Una sutileza exquisitamente elocuente y una contención interpretativa abrumadora
Pawel Pawlikowski elige espeluznantemente bien la imagen de apertura de su película: unas novicias tallan una imagen -por supuesto, rígida- de Cristo y lo sacan al patio nevado del convento. La metáfora, una vez terminada la proyección, es clara. Sacar la inamovible fe de la seguridad monótona del convento para probar la salvaje e inhóspita vida del exterior.
Eso es lo que vive la protagonista. Anna, una novicia que del horfanato pasó directamente al convento, se ve obligada a salir de él porque su tía, única familiar viva, la invita a conocer la verdad. Y ahí empieza la vida. Y la película. La búsqueda de la verdad, el sufrimiento de llegar a saberla y la valentía de enfrentarse a ella.
El detonante es la revelación brusca y descarnada que le hace su tía Wanda sobre su origen judío: “eres una monja judía”, le dice. Con el conflicto sembrado, comienza un viaje físico y metafísico que las cambia a las dos. Pues, aunque la película lleve por título el nombre de la monja, el papel de la tía por momentos la supera en importancia y, desde luego, en personalidad. Su objetivo es firme “no permitiré que desperdicies tu vida”, pero la oposición supera cualquier razonamiento, deseo o sentimiento: la fe mueve montañas. Pero la verdad no deja impasible.
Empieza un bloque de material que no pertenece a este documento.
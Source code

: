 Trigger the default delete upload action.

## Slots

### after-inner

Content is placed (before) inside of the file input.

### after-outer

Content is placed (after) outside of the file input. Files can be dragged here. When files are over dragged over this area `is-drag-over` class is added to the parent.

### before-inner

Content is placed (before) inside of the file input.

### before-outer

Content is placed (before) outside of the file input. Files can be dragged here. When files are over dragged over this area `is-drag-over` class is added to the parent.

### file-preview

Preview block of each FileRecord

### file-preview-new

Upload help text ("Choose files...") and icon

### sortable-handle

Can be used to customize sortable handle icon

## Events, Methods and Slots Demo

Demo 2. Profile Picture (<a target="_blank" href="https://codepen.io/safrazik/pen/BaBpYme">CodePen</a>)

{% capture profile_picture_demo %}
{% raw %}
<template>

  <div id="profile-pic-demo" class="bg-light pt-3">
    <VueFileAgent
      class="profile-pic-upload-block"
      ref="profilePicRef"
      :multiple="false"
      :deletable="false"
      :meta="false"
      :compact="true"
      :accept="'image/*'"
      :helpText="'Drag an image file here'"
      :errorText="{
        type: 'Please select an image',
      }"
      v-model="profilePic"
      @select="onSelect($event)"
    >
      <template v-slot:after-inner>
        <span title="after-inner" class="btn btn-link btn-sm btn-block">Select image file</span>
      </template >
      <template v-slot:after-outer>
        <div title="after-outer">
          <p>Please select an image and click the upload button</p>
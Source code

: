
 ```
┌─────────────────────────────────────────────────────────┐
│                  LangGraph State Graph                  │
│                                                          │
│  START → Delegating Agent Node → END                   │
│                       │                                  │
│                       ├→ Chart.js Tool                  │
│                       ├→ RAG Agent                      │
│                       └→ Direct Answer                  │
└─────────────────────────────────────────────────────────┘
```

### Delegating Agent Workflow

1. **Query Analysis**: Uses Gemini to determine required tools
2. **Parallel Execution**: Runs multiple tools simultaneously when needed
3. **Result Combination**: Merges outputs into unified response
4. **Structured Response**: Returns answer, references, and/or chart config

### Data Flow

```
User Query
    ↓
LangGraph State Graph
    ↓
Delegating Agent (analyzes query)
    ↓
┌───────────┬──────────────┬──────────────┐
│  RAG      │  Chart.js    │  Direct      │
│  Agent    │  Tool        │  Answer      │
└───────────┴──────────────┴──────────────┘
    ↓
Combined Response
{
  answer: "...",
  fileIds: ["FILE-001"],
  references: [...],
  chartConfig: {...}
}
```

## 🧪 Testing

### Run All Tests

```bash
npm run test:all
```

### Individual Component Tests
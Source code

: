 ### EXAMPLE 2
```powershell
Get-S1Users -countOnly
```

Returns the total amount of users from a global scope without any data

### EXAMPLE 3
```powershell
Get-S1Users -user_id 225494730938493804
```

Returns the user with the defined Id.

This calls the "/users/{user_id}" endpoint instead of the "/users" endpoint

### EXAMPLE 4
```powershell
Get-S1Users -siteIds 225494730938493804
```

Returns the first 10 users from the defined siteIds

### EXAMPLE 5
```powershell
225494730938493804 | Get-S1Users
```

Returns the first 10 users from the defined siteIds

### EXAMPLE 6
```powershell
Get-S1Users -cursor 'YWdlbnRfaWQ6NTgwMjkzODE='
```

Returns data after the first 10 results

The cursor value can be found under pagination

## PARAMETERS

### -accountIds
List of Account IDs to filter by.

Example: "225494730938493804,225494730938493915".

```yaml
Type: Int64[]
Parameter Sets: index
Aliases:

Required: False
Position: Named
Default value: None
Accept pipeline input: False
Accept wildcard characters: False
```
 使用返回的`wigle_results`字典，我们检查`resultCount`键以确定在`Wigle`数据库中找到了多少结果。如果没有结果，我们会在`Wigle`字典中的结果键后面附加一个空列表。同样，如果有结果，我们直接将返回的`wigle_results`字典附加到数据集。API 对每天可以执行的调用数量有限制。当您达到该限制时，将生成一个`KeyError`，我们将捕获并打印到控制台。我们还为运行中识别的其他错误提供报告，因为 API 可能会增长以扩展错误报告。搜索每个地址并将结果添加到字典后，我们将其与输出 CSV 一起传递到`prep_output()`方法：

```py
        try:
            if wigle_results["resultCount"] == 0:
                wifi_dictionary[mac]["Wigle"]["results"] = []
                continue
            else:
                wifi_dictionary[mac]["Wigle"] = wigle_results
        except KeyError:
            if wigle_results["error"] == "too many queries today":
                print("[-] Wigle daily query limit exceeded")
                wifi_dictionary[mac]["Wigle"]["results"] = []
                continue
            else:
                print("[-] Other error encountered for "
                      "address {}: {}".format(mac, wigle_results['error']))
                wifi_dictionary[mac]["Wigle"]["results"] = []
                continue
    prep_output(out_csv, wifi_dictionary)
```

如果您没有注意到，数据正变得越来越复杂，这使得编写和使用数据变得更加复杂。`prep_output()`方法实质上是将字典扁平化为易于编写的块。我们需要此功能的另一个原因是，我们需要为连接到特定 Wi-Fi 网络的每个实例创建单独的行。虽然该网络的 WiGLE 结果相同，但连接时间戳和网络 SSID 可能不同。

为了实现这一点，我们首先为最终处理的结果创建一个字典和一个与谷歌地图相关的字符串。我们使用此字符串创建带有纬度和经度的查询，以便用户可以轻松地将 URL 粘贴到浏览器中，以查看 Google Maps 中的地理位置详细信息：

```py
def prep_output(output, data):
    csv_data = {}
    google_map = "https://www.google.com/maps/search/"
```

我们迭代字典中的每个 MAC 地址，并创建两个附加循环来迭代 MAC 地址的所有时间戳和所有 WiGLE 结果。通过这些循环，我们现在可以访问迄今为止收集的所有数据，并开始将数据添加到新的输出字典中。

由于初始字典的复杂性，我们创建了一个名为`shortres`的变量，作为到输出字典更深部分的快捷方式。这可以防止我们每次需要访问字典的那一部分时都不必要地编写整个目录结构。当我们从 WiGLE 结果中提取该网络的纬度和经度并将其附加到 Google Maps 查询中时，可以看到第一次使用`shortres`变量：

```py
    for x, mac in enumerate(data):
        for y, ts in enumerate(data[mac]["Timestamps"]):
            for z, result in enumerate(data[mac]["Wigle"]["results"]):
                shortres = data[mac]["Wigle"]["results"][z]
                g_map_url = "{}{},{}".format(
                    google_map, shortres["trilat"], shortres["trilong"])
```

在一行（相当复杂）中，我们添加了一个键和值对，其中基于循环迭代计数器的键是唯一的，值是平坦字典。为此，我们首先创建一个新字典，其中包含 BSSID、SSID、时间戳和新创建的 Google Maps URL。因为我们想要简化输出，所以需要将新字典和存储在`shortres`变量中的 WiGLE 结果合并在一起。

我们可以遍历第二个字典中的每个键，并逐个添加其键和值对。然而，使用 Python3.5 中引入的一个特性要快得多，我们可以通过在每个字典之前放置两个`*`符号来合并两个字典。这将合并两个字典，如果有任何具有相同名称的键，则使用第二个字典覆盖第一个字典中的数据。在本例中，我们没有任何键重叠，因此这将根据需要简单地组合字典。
En el viaje ocurre todo, la vida se condensa en unos pocos días, toda la vida que Ida no vivió durante 20 años, toda la vida a la que está dispuesta a renunciar para recibir sus votos. ¿Por qué murieron sus padres, dónde están enterrados, por qué ella no está allí con ellos, por qué su tía no la sacó del horfanato y la llevó a vivir con ella?
De una sutileza exquisitamente elocuente y una contención interpretativa abrumadora, la realización habla de todo a partir de dos hermosos personajes contrapuestos: una mujer pasional, libre, valiente, sufriente, independiente, y una niña ingenua, delicada, manipulada y anulada por una institución que la priva de los sufrimientos de la vida, pero también de sus placeres. Una fe aplastante que se manifiesta plásticamente en el encuadre deformado: un aire superior siempre descompensado que hace pensar en la omnipresencia de ese Dios omnipotente. De hecho, Wanda lo menciona con la ironía atea que la contrapone a su sobrina: ¿”Y si vas (al lugar donde murieron los padres) y Dios no está?” Un silencio elocuente donde la mirada del cuestionamiento y de la fe se cruzan y una sentencia rotunda: “Dios está en todas partes”.
Sin obviar una fotografía hermosa, elegido con acierto el blanco y negro, y unos planos deliciosos que se enhebran en la retina de una forma orgánica y elegante, la grandeza de la obra está en el mundo que se abre con cada gesto contenido, con cada palabra no dicha y con cada mirada desviada. El juego de la sutileza, del subtexto, del decir todo sin hablar nada.
Y el final es sorprendente porque, aunque la narración se cierra rotundamente, las posibles motivaciones que expliquen ese final se amontonan en el entendimiento del espectador e incitan a volver a ver la película buscando una justificación más convincente a tal comportamiento de la novicia. Otra grandeza es que sugiera distintas lecturas sin hacer trampa con un final abierto que el imaginario del espectador tenga que rellenar.
“Ida” es la historia de una monja que sale del convento a probar la vida. Y la vida la seduce de una forma tan arrebatadora que la idea del sufrimiento, por supuesto intrínseco a la misma, la hace volver al convento con el rabo entre las piernas y el remordimiento de no tener la valentía de vivirla.